Electroacupuncture Attenuates 5'-Guanidinonaltrindole-Evoked Scratching and Spinal c-Fos Expression in the Mouse

Affiliations

Electroacupuncture Attenuates 5'-Guanidinonaltrindole-Evoked Scratching and Spinal c-Fos Expression in the Mouse

Yi-Hung Chen et al. Evid Based Complement Alternat Med. 2013.

Abstract

The present study was undertaken to investigate the influence of electroacupuncture (EA) on compulsive scratching in mice and c-Fos expression elicited by subcutaneous (s.c.) administration of a known puritogen, 5'-guanidinonaltrindole (GNTI) to the neck. Application of EA to Hegu (LI4) and Quchi (LI11) acupoints at 2 Hz, but not 100 Hz, attenuated GNTI-evoked scratching. In mice pretreated with the µ opioid receptor antagonist naloxone, EA 2 Hz did not attenuate GNTI-evoked scratching, whereas EA at 2 Hz did attenuate GNTI-evoked scratching in mice pretreated with the κ opioid receptor antagonist nor-binaltorphimine. Moreover, intradermal (i.d.) administration of the selective µ opioid receptor agonist [d-Ala2, N-Me-Phe4, Gly5-ol]-enkephalin acetate (DAMGO) attenuated GNTI-evoked scratching behavior, while s.c. administration of DAMGO was ineffective.

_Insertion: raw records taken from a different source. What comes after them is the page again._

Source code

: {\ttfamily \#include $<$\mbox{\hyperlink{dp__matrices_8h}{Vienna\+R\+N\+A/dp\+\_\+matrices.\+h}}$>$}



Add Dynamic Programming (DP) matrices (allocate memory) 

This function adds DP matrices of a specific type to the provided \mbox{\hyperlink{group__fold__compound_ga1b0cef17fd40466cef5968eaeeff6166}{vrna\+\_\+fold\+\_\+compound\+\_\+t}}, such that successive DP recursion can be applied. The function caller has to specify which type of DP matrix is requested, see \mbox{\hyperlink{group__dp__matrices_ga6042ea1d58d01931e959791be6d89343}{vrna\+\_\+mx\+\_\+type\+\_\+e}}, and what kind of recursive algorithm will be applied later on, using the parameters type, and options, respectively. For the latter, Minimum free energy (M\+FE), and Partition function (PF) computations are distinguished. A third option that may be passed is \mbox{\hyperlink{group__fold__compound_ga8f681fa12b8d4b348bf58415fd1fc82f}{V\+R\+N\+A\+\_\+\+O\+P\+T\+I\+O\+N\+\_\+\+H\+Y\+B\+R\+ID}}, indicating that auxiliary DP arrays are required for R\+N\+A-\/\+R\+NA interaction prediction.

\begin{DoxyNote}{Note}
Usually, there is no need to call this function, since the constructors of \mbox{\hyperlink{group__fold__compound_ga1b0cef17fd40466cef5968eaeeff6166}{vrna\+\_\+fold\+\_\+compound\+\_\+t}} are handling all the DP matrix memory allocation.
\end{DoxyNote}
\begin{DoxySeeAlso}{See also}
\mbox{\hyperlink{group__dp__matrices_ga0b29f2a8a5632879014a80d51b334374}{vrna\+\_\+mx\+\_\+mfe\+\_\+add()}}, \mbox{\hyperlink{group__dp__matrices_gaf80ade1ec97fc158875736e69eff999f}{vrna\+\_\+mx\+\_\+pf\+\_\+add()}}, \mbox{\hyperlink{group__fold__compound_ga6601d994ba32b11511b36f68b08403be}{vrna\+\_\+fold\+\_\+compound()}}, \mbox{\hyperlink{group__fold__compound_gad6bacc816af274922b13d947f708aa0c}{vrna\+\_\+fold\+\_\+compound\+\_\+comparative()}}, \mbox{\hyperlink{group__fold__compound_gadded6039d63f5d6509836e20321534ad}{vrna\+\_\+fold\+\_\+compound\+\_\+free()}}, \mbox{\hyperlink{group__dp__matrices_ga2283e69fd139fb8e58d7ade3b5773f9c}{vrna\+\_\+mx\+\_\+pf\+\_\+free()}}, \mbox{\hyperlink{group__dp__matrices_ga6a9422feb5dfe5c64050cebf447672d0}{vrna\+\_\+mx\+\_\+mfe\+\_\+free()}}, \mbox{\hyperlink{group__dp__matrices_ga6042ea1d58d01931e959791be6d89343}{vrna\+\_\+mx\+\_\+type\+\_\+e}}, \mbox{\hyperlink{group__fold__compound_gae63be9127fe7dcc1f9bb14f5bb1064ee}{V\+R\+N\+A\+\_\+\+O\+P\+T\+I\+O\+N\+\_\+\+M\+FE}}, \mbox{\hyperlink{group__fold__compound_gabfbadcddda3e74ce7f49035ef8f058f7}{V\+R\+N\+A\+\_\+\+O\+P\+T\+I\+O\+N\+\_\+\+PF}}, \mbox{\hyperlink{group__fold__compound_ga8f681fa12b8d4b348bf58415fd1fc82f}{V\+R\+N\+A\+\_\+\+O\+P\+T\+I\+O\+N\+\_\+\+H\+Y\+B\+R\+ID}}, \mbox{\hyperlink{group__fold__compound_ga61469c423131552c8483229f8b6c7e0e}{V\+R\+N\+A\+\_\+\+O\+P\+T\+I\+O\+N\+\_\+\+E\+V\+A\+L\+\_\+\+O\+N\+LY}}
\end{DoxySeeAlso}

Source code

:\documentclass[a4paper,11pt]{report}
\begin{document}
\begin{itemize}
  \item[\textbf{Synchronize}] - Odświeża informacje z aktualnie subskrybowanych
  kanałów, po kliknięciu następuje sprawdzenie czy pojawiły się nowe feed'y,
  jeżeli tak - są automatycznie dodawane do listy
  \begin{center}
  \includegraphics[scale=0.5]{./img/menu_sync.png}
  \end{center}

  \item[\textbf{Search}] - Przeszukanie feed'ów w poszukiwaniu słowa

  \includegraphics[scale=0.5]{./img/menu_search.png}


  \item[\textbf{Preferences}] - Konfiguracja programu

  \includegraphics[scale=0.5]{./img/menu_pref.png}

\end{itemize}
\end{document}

GNTI provoked c-Fos expression on the lateral side of the superficial layer of the dorsal horn of the cervical spinal cord. Application of 2 Hz EA to LI4 and LI11 decreased the number of c-Fos positive nuclei induced by GNTI. It may be concluded that application of 2 Hz EA to LI4 and LI11 attenuates scratching behavior induced by GNTI in mice and that the peripheral µ opioid system is involved, at least in part, in the anti-pruritic effects of EA.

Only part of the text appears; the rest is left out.